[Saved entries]
+-------+

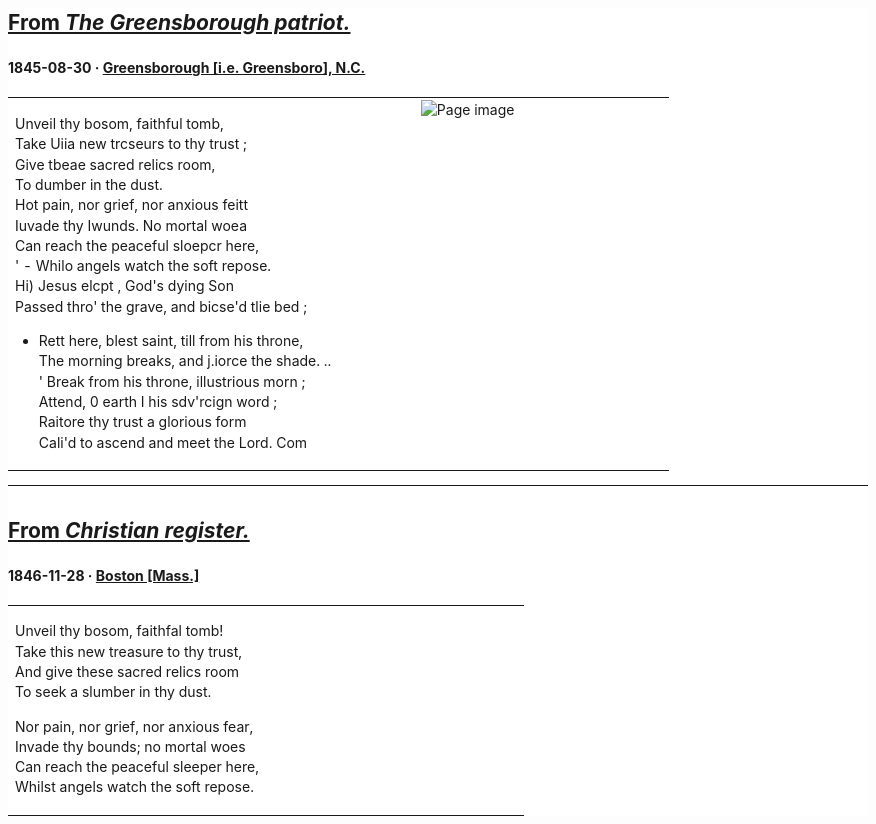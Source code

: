 ## [From _The Greensborough patriot._](https://newspapers.digitalnc.org/lccn/sn84020768/1845-08-30/ed-1/seq-3/)

#### 1845-08-30 &middot; [Greensborough [i.e. Greensboro], N.C.](http://dbpedia.org/resource/Greensboro%2C_North_Carolina)

<table style="width: 100%;"><tr><td style="width: 50%">

  
Unveil thy bosom, faithful tomb,  
Take Uiia new trcseurs to thy trust ;  
Give tbeae sacred relics room,  
To dumber in the dust.  
Hot pain, nor grief, nor anxious feitt  
Iuvade thy Iwunds. No mortal woea  
Can reach the peaceful sloepcr here,  
&#x27; - Whilo angels watch the soft repose.  
Hi) Jesus elcpt , God&#x27;s dying Son  
Passed thro&#x27; the grave, and bicse&#x27;d tlie bed ;  
- Rett here, blest saint, till from his throne,  
The morning breaks, and j.iorce the shade. ..  
&#x27; Break from his throne, illustrious morn ;  
Attend, 0 earth I his sdv&#x27;rcign word ;  
Raitore thy trust a glorious form  
Cali&#x27;d to ascend and meet the Lord. Com
</td><td style="width: 50%; max-height: 75%; margin: auto; display: block;">
<img alt="Page image" src="https://newspapers.digitalnc.org/images/iiif/batch_ncu_GreenPat14n_ver01%2Fdata%2F1845083001%2F0736.jp2/pct:67.55301245371929,55.23985727500991,13.985190171659374,8.642791066472842/!600,600/0/default.jpg"/>
</td>
</tr></table>

---

## [From _Christian register._](https://archive.org/details/sim_unitarian-register-and-the-universalist-leader_1846-11-28_25_48/page/n1/mode/1up?view=theater)

#### 1846-11-28 &middot; [Boston [Mass.]](http://dbpedia.org/resource/Boston)

<table style="width: 100%;"><tr><td style="width: 50%">

  
Unveil thy bosom, faithfal tomb!  
Take this new treasure to thy trust,  
And give these sacred relics room  
To seek a slumber in thy dust.  
  
Nor pain, nor grief, nor anxious fear,  
Invade thy bounds; no mortal woes  
Can reach the peaceful sleeper here,  
Whilst angels watch the soft repose.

+-------+

_ABOUT THIS EXERCISE_
As the answer, set down only the lines from the data above between the one holding "#### 1845-08-30 &middot;" and the one holding "Take Uiia new trcseurs to thy trust ;", inclusive, exactly as they read.

_RESPONSE_
#### 1845-08-30 &middot; [Greensborough [i.e. Greensboro], N.C.](http://dbpedia.org/resource/Greensboro%2C_North_Carolina)

<table style="width: 100%;"><tr><td style="width: 50%">

  
Unveil thy bosom, faithful tomb,  
Take Uiia new trcseurs to thy trust ;  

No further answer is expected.